*** Opening of Data for the task ***
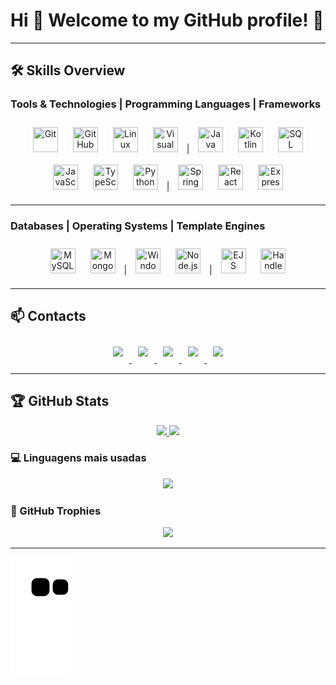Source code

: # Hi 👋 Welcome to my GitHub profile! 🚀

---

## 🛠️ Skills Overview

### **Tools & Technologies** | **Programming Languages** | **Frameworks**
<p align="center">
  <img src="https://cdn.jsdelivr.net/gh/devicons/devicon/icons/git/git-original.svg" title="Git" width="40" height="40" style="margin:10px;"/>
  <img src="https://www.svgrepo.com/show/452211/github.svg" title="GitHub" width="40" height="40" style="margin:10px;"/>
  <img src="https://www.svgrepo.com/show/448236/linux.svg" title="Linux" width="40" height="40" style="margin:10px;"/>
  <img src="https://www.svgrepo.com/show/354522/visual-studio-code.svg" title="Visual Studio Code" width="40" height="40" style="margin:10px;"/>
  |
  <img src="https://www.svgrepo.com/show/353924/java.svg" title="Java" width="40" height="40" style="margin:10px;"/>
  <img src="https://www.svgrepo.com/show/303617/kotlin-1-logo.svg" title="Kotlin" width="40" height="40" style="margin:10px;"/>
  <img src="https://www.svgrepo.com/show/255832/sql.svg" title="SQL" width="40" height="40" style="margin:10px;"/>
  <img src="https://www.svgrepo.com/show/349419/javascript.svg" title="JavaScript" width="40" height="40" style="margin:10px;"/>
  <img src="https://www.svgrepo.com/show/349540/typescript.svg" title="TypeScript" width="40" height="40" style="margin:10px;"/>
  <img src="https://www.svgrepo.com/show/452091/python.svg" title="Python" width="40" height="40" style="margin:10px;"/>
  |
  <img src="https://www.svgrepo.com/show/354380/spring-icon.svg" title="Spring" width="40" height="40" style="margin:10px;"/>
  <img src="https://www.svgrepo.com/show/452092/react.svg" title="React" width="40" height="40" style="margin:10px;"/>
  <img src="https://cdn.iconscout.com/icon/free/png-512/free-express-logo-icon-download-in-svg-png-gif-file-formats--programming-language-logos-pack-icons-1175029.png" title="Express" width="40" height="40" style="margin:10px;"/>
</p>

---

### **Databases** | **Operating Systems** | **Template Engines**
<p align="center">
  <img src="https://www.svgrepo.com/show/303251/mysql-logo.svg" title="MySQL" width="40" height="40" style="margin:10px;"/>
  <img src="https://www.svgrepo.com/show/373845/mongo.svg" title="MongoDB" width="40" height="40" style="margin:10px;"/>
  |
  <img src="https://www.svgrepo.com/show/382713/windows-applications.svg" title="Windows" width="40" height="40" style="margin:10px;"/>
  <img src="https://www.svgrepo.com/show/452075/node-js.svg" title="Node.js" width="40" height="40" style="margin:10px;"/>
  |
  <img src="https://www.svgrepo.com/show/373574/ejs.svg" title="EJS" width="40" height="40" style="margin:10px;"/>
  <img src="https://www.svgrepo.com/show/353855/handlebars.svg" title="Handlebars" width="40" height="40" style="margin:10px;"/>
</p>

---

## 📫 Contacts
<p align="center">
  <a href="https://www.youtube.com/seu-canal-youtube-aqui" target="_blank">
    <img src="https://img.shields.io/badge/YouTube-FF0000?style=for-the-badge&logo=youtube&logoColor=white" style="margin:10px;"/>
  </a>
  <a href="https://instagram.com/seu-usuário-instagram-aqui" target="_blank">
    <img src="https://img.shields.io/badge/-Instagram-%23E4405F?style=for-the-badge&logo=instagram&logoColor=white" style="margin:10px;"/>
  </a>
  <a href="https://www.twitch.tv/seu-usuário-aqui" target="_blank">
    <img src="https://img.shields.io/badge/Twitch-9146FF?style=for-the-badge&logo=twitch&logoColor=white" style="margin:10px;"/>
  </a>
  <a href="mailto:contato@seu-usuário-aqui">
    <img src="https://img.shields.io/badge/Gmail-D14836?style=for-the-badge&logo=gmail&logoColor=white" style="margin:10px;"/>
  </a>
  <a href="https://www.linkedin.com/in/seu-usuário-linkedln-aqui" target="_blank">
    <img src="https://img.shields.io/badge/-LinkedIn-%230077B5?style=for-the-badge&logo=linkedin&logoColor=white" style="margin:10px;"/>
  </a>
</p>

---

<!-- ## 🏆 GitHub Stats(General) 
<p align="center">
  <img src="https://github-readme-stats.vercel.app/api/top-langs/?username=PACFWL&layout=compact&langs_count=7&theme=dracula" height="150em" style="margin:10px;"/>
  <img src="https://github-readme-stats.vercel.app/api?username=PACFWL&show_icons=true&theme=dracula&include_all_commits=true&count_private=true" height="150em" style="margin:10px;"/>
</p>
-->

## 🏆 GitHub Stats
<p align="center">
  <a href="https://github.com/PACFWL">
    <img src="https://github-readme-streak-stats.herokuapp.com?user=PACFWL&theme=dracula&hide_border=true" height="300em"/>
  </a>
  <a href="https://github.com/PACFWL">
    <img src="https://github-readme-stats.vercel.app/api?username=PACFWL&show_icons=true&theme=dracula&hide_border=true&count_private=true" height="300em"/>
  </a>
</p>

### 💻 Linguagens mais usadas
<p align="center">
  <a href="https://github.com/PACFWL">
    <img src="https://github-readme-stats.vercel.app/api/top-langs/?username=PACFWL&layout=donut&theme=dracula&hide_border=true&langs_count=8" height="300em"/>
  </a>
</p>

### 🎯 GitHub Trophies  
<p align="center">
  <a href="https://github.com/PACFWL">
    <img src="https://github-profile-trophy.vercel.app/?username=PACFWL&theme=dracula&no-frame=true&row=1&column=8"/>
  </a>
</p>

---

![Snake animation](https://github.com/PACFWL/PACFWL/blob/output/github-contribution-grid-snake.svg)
*** Close of Data for the task ***
→ **Exercise objective**: Your task is to transcribe all of the records precisely, with no images included.

→ **Task response**:
Source code

: # Hi 👋 Welcome to my GitHub profile! 🚀

---

## 🛠️ Skills Overview

### **Tools & Technologies** | **Programming Languages** | **Frameworks**
<p align="center">
  <img src="https://cdn.jsdelivr.net/gh/devicons/devicon/icons/git/git-original.svg" title="Git" width="40" height="40" style="margin:10px;"/>
  <img src="https://www.svgrepo.com/show/452211/github.svg" title="GitHub" width="40" height="40" style="margin:10px;"/>
  <img src="https://www.svgrepo.com/show/448236/linux.svg" title="Linux" width="40" height="40" style="margin:10px;"/>
  <img src="https://www.svgrepo.com/show/354522/visual-studio-code.svg" title="Visual Studio Code" width="40" height="40" style="margin:10px;"/>
  |
  <img src="https://www.svgrepo.com/show/353924/java.svg" title="Java" width="40" height="40" style="margin:10px;"/>
  <img src="https://www.svgrepo.com/show/303617/kotlin-1-logo.svg" title="Kotlin" width="40" height="40" style="margin:10px;"/>
  <img src="https://www.svgrepo.com/show/255832/sql.svg" title="SQL" width="40" height="40" style="margin:10px;"/>
  <img src="https://www.svgrepo.com/show/349419/javascript.svg" title="JavaScript" width="40" height="40" style="margin:10px;"/>
  <img src="https://www.svgrepo.com/show/349540/typescript.svg" title="TypeScript" width="40" height="40" style="margin:10px;"/>
  <img src="https://www.svgrepo.com/show/452091/python.svg" title="Python" width="40" height="40" style="margin:10px;"/>
  |
  <img src="https://www.svgrepo.com/show/354380/spring-icon.svg" title="Spring" width="40" height="40" style="margin:10px;"/>
  <img src="https://www.svgrepo.com/show/452092/react.svg" title="React" width="40" height="40" style="margin:10px;"/>
  <img src="https://cdn.iconscout.com/icon/free/png-512/free-express-logo-icon-download-in-svg-png-gif-file-formats--programming-language-logos-pack-icons-1175029.png" title="Express" width="40" height="40" style="margin:10px;"/>
</p>

---

### **Databases** | **Operating Systems** | **Template Engines**
<p align="center">
  <img src="https://www.svgrepo.com/show/303251/mysql-logo.svg" title="MySQL" width="40" height="40" style="margin:10px;"/>
  <img src="https://www.svgrepo.com/show/373845/mongo.svg" title="MongoDB" width="40" height="40" style="margin:10px;"/>
  |
  <img src="https://www.svgrepo.com/show/382713/windows-applications.svg" title="Windows" width="40" height="40" style="margin:10px;"/>
  <img src="https://www.svgrepo.com/show/452075/node-js.svg" title="Node.js" width="40" height="40" style="margin:10px;"/>
  |
  <img src="https://www.svgrepo.com/show/373574/ejs.svg" title="EJS" width="40" height="40" style="margin:10px;"/>
  <img src="https://www.svgrepo.com/show/353855/handlebars.svg" title="Handlebars" width="40" height="40" style="margin:10px;"/>
</p>

---

## 📫 Contacts
<p align="center">
  <a href="https://www.youtube.com/seu-canal-youtube-aqui" target="_blank">
    <img src="https://img.shields.io/badge/YouTube-FF0000?style=for-the-badge&logo=youtube&logoColor=white" style="margin:10px;"/>
  </a>
  <a href="https://instagram.com/seu-usuário-instagram-aqui" target="_blank">
    <img src="https://img.shields.io/badge/-Instagram-%23E4405F?style=for-the-badge&logo=instagram&logoColor=white" style="margin:10px;"/>
  </a>
  <a href="https://www.twitch.tv/seu-usuário-aqui" target="_blank">
    <img src="https://img.shields.io/badge/Twitch-9146FF?style=for-the-badge&logo=twitch&logoColor=white" style="margin:10px;"/>
  </a>
  <a href="mailto:contato@seu-usuário-aqui">
    <img src="https://img.shields.io/badge/Gmail-D14836?style=for-the-badge&logo=gmail&logoColor=white" style="margin:10px;"/>
  </a>
  <a href="https://www.linkedin.com/in/seu-usuário-linkedln-aqui" target="_blank">
    <img src="https://img.shields.io/badge/-LinkedIn-%230077B5?style=for-the-badge&logo=linkedin&logoColor=white" style="margin:10px;"/>
  </a>
</p>

---

<!-- ## 🏆 GitHub Stats(General) 
<p align="center">
  <img src="https://github-readme-stats.vercel.app/api/top-langs/?username=PACFWL&layout=compact&langs_count=7&theme=dracula" height="150em" style="margin:10px;"/>
  <img src="https://github-readme-stats.vercel.app/api?username=PACFWL&show_icons=true&theme=dracula&include_all_commits=true&count_private=true" height="150em" style="margin:10px;"/>
</p>
-->

## 🏆 GitHub Stats
<p align="center">
  <a href="https://github.com/PACFWL">
    <img src="https://github-readme-streak-stats.herokuapp.com?user=PACFWL&theme=dracula&hide_border=true" height="300em"/>
  </a>
  <a href="https://github.com/PACFWL">
    <img src="https://github-readme-stats.vercel.app/api?username=PACFWL&show_icons=true&theme=dracula&hide_border=true&count_private=true" height="300em"/>
  </a>
</p>

### 💻 Linguagens mais usadas
<p align="center">
  <a href="https://github.com/PACFWL">
    <img src="https://github-readme-stats.vercel.app/api/top-langs/?username=PACFWL&layout=donut&theme=dracula&hide_border=true&langs_count=8" height="300em"/>
  </a>
</p>

### 🎯 GitHub Trophies  
<p align="center">
  <a href="https://github.com/PACFWL">
    <img src="https://github-profile-trophy.vercel.app/?username=PACFWL&theme=dracula&no-frame=true&row=1&column=8"/>
  </a>
</p>

---

![Snake animation](https://github.com/PACFWL/PACFWL/blob/output/github-contribution-grid-snake.svg)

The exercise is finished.